Exercise prompt
Exactly as written, give again the line with "## wong lanang" and all subsequent lines through the end of the records.

[Dataset entries]
******

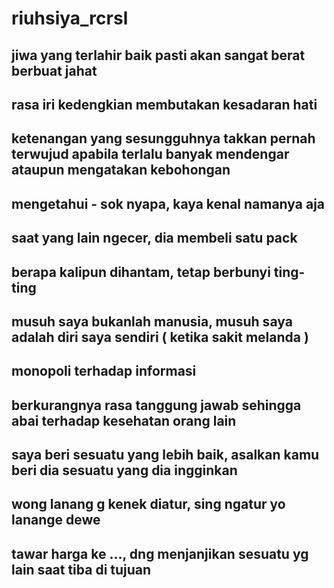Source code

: # riuhsiya_rcrsl
## jiwa yang terlahir baik pasti akan sangat berat berbuat jahat
## rasa iri kedengkian membutakan kesadaran hati
## ketenangan yang sesungguhnya takkan pernah terwujud apabila terlalu banyak mendengar ataupun mengatakan kebohongan
## mengetahui - sok nyapa, kaya kenal namanya aja
## saat yang lain ngecer, dia membeli satu pack
## berapa kalipun dihantam, tetap berbunyi ting-ting
## musuh saya bukanlah manusia, musuh saya adalah diri saya sendiri ( ketika sakit melanda )
## monopoli terhadap informasi
## berkurangnya rasa tanggung jawab sehingga abai terhadap kesehatan orang lain
## saya beri sesuatu yang lebih baik, asalkan kamu beri dia sesuatu yang dia ingginkan

## wong lanang g kenek diatur, sing ngatur yo lanange dewe

## tawar harga ke ..., dng menjanjikan sesuatu yg lain saat tiba di tujuan

##

##

##

##

##

##

##

##

##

******

Task response
## wong lanang g kenek diatur, sing ngatur yo lanange dewe

## tawar harga ke ..., dng menjanjikan sesuatu yg lain saat tiba di tujuan

##

##

##

##

##

##

##

##

##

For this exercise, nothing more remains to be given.